Hi. This is Dorian from the coffee shop. Just wanted to make sure you had my number, too.

Simple. Direct. No overt familiarity or excessive punctuation or emojis. No demands or guilt trips.

I read it three times before saving his number in my contacts. I should wait before responding. That’s the dating rule, isn’t it? Don’t seem too eager.

But I’m not playing games anymore. Tyler taught me how exhausting those are.

Thanks for texting. I’ve saved your number.

His response comes almost immediately.

I’d like to see you again. Are you free for drinks on Tuesday?

Again, it’s simple and direct. Confident without being brassy. I find myself liking it. I find myself wanting to spend time with someone who doesn’t play mind games. And somehow, I’m sure that he won’t.

Tuesday works for me. 6pm? I type, then hit “Send” before I can overthink it. Early drinks should be fine. Short and sweet; I won’t have to sit through an entire meal if it turns out to be a disaster.

Again, his response comes within moments.

Perfect. I know a place with a great view of the stars. If weather permits.

A smile spreads across my face again. He remembered. Such a small thing, but it feels significant. After Tyler, I’d grown accustomed to my preferences being ignored or dismissed as unimportant. But Dorian actually listened when I spoke about the stars.
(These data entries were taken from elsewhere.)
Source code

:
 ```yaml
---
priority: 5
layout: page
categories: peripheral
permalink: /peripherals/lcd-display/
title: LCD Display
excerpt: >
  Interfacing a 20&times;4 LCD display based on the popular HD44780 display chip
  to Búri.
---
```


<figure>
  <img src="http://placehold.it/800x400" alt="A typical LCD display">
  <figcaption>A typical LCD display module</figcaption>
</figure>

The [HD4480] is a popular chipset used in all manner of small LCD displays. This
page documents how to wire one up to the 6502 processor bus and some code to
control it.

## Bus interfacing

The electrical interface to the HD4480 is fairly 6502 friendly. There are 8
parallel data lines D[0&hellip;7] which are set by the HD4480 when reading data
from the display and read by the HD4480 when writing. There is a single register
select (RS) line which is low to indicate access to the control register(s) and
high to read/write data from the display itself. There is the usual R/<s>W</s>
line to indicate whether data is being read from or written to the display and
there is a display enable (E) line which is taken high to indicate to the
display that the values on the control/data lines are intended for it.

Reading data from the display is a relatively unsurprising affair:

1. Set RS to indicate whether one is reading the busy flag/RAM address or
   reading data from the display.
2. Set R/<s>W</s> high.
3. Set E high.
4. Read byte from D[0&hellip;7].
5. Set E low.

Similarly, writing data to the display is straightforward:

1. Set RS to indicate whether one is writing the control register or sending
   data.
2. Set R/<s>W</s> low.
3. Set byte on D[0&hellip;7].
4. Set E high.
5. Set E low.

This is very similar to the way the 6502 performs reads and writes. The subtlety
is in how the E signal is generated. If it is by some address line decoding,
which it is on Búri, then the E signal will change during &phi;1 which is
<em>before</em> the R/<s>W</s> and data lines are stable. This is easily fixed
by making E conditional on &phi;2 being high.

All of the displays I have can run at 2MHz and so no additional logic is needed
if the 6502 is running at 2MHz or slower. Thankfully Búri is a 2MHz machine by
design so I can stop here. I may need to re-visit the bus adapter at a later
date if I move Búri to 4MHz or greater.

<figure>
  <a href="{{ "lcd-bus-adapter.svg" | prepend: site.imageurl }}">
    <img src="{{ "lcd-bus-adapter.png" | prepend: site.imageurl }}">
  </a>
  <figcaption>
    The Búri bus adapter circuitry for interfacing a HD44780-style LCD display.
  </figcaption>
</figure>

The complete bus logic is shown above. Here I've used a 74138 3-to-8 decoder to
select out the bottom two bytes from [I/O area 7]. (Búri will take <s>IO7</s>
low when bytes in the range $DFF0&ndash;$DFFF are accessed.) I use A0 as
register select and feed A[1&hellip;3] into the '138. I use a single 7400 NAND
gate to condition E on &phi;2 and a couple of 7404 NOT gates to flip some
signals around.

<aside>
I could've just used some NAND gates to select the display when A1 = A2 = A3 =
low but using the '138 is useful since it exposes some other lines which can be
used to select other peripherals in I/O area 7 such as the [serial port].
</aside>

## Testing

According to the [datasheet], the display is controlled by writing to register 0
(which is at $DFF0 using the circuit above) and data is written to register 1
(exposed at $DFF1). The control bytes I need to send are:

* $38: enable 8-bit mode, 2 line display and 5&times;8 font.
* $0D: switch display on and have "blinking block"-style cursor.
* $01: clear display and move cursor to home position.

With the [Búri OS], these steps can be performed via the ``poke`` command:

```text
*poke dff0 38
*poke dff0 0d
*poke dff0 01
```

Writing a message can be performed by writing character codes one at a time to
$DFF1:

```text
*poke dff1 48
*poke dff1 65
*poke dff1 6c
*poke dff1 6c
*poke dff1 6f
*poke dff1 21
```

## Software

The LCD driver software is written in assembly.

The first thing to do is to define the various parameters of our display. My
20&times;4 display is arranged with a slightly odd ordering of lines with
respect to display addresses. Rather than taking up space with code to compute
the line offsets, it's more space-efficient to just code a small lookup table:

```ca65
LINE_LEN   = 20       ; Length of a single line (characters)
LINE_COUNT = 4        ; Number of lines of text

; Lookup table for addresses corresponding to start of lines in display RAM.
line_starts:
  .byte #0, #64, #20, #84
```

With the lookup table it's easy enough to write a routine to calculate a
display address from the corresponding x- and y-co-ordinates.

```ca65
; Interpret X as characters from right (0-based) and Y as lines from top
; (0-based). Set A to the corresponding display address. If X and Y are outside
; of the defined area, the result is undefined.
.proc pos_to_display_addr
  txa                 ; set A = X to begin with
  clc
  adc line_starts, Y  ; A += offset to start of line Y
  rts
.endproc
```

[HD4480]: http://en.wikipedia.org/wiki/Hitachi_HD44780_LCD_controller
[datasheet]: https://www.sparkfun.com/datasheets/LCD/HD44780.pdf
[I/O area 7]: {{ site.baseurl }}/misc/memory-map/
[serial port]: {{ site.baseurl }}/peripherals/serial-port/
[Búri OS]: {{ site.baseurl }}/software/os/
I run my thumb over my phone screen, feeling a flutter of something I haven’t felt in a long time—anticipation without anxiety. Maybe I’m being foolish, letting my guard down so quickly. But there’s something refreshingly straightforward about him that makes me want to trust this feeling, even if just a little.

And it doesn’t hurt that he’s smoking hot.

I set the phone down and return to my sketch, adding definition to the unusual scale tattoos I glimpsed beneath his rolled-up sleeves. There’s a lightness in my chest that wasn’t there before, despite Tyler’s intrusion. A tiny bubble of hope that I’m almost afraid to acknowledge.

Tuesday is four days away. Two days after the anniversary of my parents’ death, so I can try to process it. Four days to analyze every red flag, every potential warning sign. Four days to talk myself out of it.

Or four days to remember that I’m stronger now. That I can recognize danger without hiding from every possibility of connection.

I glance at the phone once more where it’s resting on the coffee table. In one evening, it’s shown me two different paths in my world: one representing a past I’m still escaping, one offering a future I’m cautiously considering.

I don’t know which path is safer. But suddenly, I’m curious to find out.